Several MPOD measures produced good diagnostic power for discriminating earlier from later-stage AMD. This image from the study overlays the objective perimetry stimuli pattern (the dartboard-style layout) over a map of macular pigment optical density. Photo: Rai BB, et al. Graefes Arch Clin Exp Ophthalmol. March 14, 2024. Click image to enlarge.

Researchers of a recently published study assessed the diagnostic power of macular pigment optical density (MPOD) measurement and a new diagnostic concept called multifocal pupillographic objective perimetry for different age-related macular degeneration (AMD) severities. The study also recorded standard perimetry and best-corrected visual acuity (BCVA) results.

An investigational device called the ObjectiveField Analyzer (OFA) from Konan Medical provided objective perimetry results and the Heidelberg Spectralis OCT autofluorescence mode measured MPOD in 58 eyes of 29 AMD patients. MPOD data was expressed in a two-dimensional (2D) map. Both OFA and 2D-MPOD were conducted twice over an average of about one year. Extracted from each MPOD image were 20 regions/macula matched to the 20 OFA stimuli/macula.

Average age of participants was 71.6 years. The study authors found significant correlation between macular pigment and OFA sensitivities for different severities of the Age-Related Eye Disease Studies (AREDS) grading scale, which has four levels; delays showed correlations with level 2. For level 4, correlations extended across all eccentricities. After analysis, there was found to be significant changes in MPOD over the period of the study, especially variability measures. MPOD per-region medians were able to discriminate AMD level 1 from level 3 eyes at a rate better than OFA, perimetry and BCVA.

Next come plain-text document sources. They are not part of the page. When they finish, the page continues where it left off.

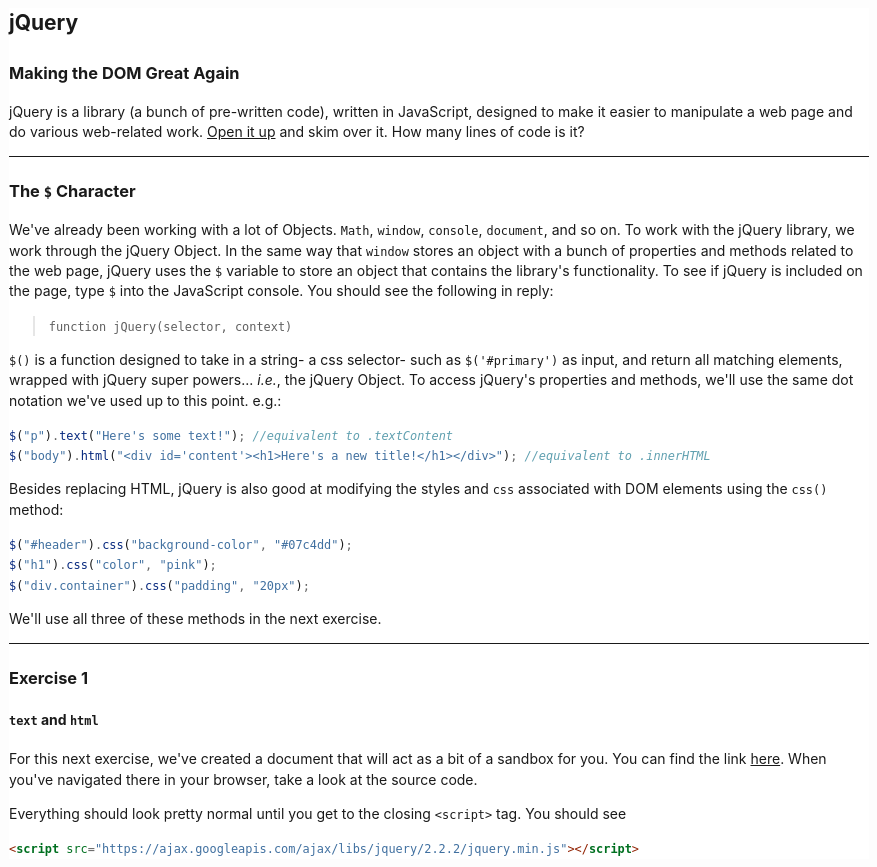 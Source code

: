 ## jQuery
### Making the DOM Great Again

jQuery is a library (a bunch of pre-written code), written in JavaScript, designed to make it easier to manipulate a web page and do various web-related work. [Open it up](https://code.jquery.com/jquery-2.1.1.js) and skim over it. How many lines of code is it?

---

### The `$` Character

We've already been working with a lot of Objects. `Math`, `window`, `console`, `document`, and so on. To work with the jQuery library, we work through the jQuery Object. In the same way that `window` stores an object with a bunch of properties and methods related to the web page, jQuery uses the `$` variable to store an object that contains the library's functionality. To see if jQuery is included on the page, type `$` into the JavaScript console. You should see the following in reply:

>`function jQuery(selector, context)`

`$()` is a function designed to take in a string- a css selector- such as `$('#primary')` as input, and return all matching elements, wrapped with jQuery super powers... _i.e._, the jQuery Object. To access jQuery's properties and methods, we'll use the same dot notation we've used up to this point. e.g.:

```javascript
$("p").text("Here's some text!"); //equivalent to .textContent
$("body").html("<div id='content'><h1>Here's a new title!</h1></div>"); //equivalent to .innerHTML
```

Besides replacing HTML, jQuery is also good at modifying the styles and `css` associated with DOM elements using the `css()` method:

```javascript
$("#header").css("background-color", "#07c4dd");
$("h1").css("color", "pink");
$("div.container").css("padding", "20px");
```

We'll use all three of these methods in the next exercise.

---

### Exercise 1
#### `text` and `html`

For this next exercise, we've created a document that will act as a bit of a sandbox for you. You can find the link [here](https://jquerysandbox.netlify.com/). When you've navigated there in your browser, take a look at the source code.

Everything should look pretty normal until you get to the closing `<script>` tag. You should see

```html
<script src="https://ajax.googleapis.com/ajax/libs/jquery/2.2.2/jquery.min.js"></script>
```
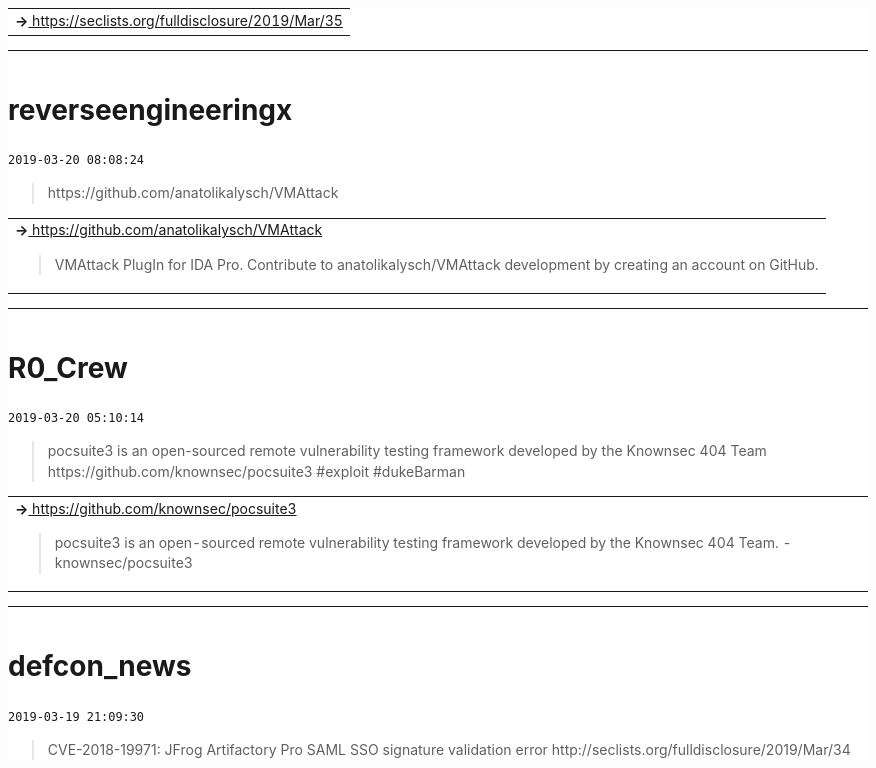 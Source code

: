 <table><tr><td><b>→</b><a href="https://seclists.org/fulldisclosure/2019/Mar/35">
https://seclists.org/fulldisclosure/2019/Mar/35
</a>
</td></tr></table>

---

# reverseengineeringx
`2019-03-20 08:08:24`

<blockquote>
https://github.com/anatolikalysch/VMAttack
</blockquote>

<table><tr><td><b>→</b><a href="https://github.com/anatolikalysch/VMAttack">
https://github.com/anatolikalysch/VMAttack
</a>
<blockquote>
VMAttack PlugIn for IDA Pro. Contribute to anatolikalysch/VMAttack development by creating an account on GitHub.
</blockquote>
</td></tr></table>

---

# R0_Crew
`2019-03-20 05:10:14`

<blockquote>
pocsuite3 is an open-sourced remote vulnerability testing framework developed by the Knownsec 404 Team https://github.com/knownsec/pocsuite3 &#35;exploit &#35;dukeBarman
</blockquote>

<table><tr><td><b>→</b><a href="https://github.com/knownsec/pocsuite3">
https://github.com/knownsec/pocsuite3
</a>
<blockquote>
pocsuite3 is an open-sourced remote vulnerability testing framework developed by the Knownsec 404 Team. - knownsec/pocsuite3
</blockquote>
</td></tr></table>

---

# defcon_news
`2019-03-19 21:09:30`

<blockquote>
CVE-2018-19971: JFrog Artifactory Pro SAML SSO signature validation error
http://seclists.org/fulldisclosure/2019/Mar/34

Essentially, MPOD changes correlated with central functional changes and these correlations extended peripherally in later-stage AMD. As the authors note in their paper on the work, “good diagnostic power for earlier-stage AMD and significant change over the study suggest that 2D-MPOD and OFA may provide effective biomarkers.”

Since retinal changes can occur due to AMD before BCVA changes, the authors relay that new measures are needed to provide clinical endpoints for intermediate AMD. One of the main findings of this study was significant correlations with OFA measures and change over the year. However, another thing to point out was that macular pigment measures could reasonably distinguish AMD level 3 and level 4 eyes from level 1. This, combined with other observed data, suggests that MPOD measures could be suitable for clinical endpoints in studies of interventions in intermediate AMD over the course of a one-year time period.

The researchers also bring up how this would be an advantage for the overall economic impact that late-stage AMD is estimated to cause. In the US, this rate was estimated to be $49.1 billion in 2022; it affects almost 10% of those in developed countries over 65 years and 25% of those older than 75. In developing countries, AMD is very common, with it being the fourth most common retinal disorder in Bhutan.

Developed countries manage the burden of a large amount of AMD cases, but developing countries experience limited human resources and accessibility to standard healthcare services. The authors convey that with these results, “diagnostic approach such as 2D-MPOD with high diagnostic power capable of identifying at-risk eyes, or clinching diagnosis of early-stage AMD, would be beneficial to both the developed and developing countries. It can potentially reduce blindness and visual impairment, visual disability and economic impact.”